Our wines are all very different each season because of the location. What they have in common is they come from the same place and same barrels. We embrace the complexity of our land. The fruit from each farming block is always different. We create from scratch and always based on the goal to make a serious wine for long-term aging. We make dramatic wines. I like to focus on the Three C’s: complexity, concentration, and clarity. That’s what was so great about the 2004. It all came naturally. You’ll never see three tubes meeting in a tank at our ranch.
What should we think about when tasting them?
Think about the place. Until recently, wine wasn’t shipped. It was drunk locally. So think about where the wine you are drinking is coming from. We are so lucky with the Sonoma Coast because we have these really great natural tannins. Most people add tannins with wood chips, but we don’t need to. We have natural tannins and our fruit has a tremendous amount of acidity that comes from long ripening. Our wines have excellent structure because of this. We don’t pump or filter. We don’t mask the wine from the site it’s from. We don’t manipulate what’s naturally there.
What aromas and hints will we likely detect?
In aroma you get bergamot. That is a signature taste we get. You have this forest cigar box cedar that is pleasant to taste too. Some Christmas spices too, which is unusual. We get hints [of] BBQ meats and roasted meats too. On the fruit side, you can get cherries all the way to prunes and other dark fruits.
What do you suggest pairing your pinots with?
Because of this cooler temperature and the fruit having so much acidity, you can pair it really well with raw fish and shellfish on down to cheeses.
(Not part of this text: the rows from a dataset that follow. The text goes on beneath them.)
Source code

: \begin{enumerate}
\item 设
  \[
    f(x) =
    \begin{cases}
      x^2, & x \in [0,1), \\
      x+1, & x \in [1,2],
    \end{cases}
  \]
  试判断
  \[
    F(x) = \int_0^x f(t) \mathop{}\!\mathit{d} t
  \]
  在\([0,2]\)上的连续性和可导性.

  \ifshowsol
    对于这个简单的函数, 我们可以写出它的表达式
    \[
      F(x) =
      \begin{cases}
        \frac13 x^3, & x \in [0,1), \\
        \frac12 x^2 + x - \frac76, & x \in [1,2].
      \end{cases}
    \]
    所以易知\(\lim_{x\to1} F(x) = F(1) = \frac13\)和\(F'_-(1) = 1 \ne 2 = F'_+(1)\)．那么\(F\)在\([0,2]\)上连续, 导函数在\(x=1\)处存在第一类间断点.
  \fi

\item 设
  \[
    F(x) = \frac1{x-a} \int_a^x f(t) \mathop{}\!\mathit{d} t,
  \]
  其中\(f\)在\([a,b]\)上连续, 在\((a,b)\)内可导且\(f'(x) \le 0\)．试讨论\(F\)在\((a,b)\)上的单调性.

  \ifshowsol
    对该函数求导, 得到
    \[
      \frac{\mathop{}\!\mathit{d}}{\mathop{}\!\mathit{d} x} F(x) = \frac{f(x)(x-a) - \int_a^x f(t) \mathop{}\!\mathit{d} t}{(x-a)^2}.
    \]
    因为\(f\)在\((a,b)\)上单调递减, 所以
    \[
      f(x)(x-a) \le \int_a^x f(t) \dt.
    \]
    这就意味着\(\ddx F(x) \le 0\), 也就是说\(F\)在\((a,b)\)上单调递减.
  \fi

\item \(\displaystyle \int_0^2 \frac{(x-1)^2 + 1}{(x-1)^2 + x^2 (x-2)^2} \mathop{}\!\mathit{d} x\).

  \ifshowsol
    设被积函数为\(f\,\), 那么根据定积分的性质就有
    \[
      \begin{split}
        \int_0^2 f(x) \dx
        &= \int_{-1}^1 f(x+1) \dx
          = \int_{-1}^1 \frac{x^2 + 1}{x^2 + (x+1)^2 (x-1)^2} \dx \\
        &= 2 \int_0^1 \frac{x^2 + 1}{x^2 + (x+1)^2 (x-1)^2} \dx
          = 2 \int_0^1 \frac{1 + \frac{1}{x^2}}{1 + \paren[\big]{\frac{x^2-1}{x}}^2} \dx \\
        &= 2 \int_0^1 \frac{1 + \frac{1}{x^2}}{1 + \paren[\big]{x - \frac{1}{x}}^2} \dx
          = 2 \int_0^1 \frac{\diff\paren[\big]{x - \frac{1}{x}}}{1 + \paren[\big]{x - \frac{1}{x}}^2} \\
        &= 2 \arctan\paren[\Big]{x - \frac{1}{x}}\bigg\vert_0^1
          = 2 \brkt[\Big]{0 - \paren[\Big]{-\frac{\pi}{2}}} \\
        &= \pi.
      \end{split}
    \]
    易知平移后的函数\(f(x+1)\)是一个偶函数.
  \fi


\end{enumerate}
It’s great with a lamb roast or stew. Our neighbors have sheep still so we get a few from them and pair them wonderfully with the pinots. It also pairs nicely with the white sole my wife makes. People tend to drink Rieslings and Gewürztraminers with fish, but because of the acidity in our pinots, they act like those wines. It’s one of the few red wines that can do that.
Any tips for drinking your wines?
At the end of the day, don’t make a glass or a bottle more than it is. You don’t want to take yourself too seriously. It’s all about the Three P’s: the plants, the place and the people. It’s OK for a wine to be simple, but you don’t want it to be dumb. It should have structure. And the consumer is essential to the growing and production because you are who completes the chain of production. Think about where your wine came from and all the factors that make it taste the way it does. You are an integral part of the experience. It’s not just me pouring a wine.
Also, I suggest decanting our wines. Open them early in the day and let them breath all day and then drink them. The way the industry is, you are often served young wines. Remember to let them breath and open so you can really enjoy where they came from and their stor[ies].
Has anyone notable enjoyed a Hirsch wine that you know of?
The Obamas had a bottle of The Hirsch when they ate at Blue Hill. We’re good friends with the owners of Blue Hill and we do a blend special for the restaurant.
What did the President and the First Lady think of it?
I don’t know. We didn’t get wine notes from them yet!
Fun Fact: David’s wife designs the bottle labels, which are inspired by their cats, the scenery and their grandchildren.